NABU $\mathrm{-}$ Multilingual Graph-based Neural RDF Verbalizer
Diego Moussallem, Dwaraknath Gnaneshwar, Thiago Castro Ferreira, and Axel-Cyrille Ngonga Ngomo

TL;DR
NABU is a multilingual graph-based neural model that converts RDF data into natural language text in English, German, and Russian, outperforming existing models especially in English, and demonstrating the potential of knowledge graphs for multilingual text generation.
Contribution
This paper introduces NABU, the first multilingual graph-based neural RDF verbalizer that effectively generates text in three languages using a unified encoder-decoder architecture.
Findings
NABU outperforms state-of-the-art models on English RDF verbalization with 66.21 BLEU.
NABU achieves consistent multilingual performance with 56.04 BLEU across languages.
The model demonstrates the viability of using knowledge graphs for multilingual natural language generation.
Abstract
The RDF-to-text task has recently gained substantial attention due to continuous growth of Linked Data.

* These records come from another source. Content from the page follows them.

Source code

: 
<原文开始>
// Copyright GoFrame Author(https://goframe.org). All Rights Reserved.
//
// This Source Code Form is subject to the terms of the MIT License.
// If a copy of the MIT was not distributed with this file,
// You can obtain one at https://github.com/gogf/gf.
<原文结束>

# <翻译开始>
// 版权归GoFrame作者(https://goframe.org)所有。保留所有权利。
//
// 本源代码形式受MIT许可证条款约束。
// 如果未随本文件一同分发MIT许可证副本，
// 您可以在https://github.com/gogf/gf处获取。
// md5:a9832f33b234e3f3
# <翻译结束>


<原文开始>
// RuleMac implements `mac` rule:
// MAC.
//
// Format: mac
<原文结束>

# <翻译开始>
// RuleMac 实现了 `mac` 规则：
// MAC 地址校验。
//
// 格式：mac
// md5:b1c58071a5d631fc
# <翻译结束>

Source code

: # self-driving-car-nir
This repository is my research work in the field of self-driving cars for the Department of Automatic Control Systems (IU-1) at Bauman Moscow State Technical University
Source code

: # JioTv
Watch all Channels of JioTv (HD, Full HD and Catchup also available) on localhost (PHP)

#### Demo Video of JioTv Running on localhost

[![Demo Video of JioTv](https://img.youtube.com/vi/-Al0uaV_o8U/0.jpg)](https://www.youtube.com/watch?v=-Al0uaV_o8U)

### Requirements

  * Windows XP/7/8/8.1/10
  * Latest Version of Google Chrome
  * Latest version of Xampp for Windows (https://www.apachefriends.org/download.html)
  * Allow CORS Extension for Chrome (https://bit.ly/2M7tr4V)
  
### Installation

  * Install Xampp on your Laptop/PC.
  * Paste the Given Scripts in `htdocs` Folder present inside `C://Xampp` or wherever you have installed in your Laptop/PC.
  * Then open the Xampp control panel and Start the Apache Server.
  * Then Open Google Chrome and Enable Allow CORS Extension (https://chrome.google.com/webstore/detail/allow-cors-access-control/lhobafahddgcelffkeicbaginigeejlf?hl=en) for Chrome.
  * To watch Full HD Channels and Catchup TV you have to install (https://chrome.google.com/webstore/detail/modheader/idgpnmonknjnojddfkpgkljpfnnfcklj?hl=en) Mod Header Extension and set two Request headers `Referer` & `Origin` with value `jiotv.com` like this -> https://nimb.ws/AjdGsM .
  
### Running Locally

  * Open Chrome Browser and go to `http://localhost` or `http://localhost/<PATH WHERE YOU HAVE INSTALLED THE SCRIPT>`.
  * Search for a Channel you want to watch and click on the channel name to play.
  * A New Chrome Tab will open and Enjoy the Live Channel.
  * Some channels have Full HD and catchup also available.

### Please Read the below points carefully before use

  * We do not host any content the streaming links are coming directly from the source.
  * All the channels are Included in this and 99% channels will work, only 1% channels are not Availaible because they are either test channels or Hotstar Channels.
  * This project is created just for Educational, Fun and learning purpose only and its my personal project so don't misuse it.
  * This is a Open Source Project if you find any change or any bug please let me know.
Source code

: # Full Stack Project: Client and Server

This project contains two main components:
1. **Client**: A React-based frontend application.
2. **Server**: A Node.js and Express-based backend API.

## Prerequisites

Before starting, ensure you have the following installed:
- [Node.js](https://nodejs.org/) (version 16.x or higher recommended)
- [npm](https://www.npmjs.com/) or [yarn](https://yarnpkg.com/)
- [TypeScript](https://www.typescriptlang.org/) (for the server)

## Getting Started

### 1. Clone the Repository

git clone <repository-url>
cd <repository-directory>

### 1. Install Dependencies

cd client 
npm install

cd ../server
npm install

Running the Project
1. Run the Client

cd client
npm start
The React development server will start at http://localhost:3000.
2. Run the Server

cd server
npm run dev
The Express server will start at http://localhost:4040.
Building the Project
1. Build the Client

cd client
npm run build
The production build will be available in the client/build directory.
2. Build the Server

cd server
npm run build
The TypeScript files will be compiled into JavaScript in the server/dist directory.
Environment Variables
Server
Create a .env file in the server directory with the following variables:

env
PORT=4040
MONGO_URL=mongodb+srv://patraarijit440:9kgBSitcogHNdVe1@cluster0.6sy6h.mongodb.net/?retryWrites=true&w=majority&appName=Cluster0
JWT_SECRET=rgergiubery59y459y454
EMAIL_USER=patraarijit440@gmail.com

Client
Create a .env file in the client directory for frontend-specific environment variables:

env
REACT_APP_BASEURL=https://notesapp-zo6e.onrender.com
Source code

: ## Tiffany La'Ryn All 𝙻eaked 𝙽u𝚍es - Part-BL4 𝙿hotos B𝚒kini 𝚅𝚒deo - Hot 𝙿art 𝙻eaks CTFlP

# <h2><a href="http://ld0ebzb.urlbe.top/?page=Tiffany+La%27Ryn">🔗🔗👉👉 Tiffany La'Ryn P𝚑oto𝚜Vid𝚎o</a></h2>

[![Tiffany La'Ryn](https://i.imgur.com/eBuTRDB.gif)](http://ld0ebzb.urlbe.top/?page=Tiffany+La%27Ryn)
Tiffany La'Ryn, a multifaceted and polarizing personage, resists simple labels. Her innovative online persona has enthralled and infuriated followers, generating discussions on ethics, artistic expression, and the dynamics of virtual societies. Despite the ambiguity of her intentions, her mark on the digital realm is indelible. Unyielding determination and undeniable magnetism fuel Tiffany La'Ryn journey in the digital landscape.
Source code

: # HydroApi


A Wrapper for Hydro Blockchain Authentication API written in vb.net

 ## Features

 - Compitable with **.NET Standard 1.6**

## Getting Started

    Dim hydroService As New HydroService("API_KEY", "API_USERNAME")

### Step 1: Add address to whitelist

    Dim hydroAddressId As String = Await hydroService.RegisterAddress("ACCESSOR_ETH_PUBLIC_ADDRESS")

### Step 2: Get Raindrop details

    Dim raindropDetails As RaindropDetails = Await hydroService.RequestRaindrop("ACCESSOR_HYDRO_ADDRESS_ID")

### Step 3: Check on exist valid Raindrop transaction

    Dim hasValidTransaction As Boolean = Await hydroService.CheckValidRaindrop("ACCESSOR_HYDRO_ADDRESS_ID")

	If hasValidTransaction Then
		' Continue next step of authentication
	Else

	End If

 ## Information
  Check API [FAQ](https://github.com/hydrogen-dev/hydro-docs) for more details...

In contrast to traditional pipeline models, recent studies have focused on neural models, which are now able to convert a set of RDF triples into text in an end-to-end style with promising results. However, English is the only language widely targeted. We address this research gap by presenting NABU, a multilingual graph-based neural model that verbalizes RDF data to German, Russian, and English. NABU is based on an encoder-decoder architecture, uses an encoder inspired by Graph Attention Networks and a Transformer as decoder. Our approach relies on the fact that knowledge graphs are language-agnostic and they hence can be used to generate multilingual text. We evaluate NABU in monolingual and multilingual settings on standard benchmarking WebNLG datasets. Our results show that NABU…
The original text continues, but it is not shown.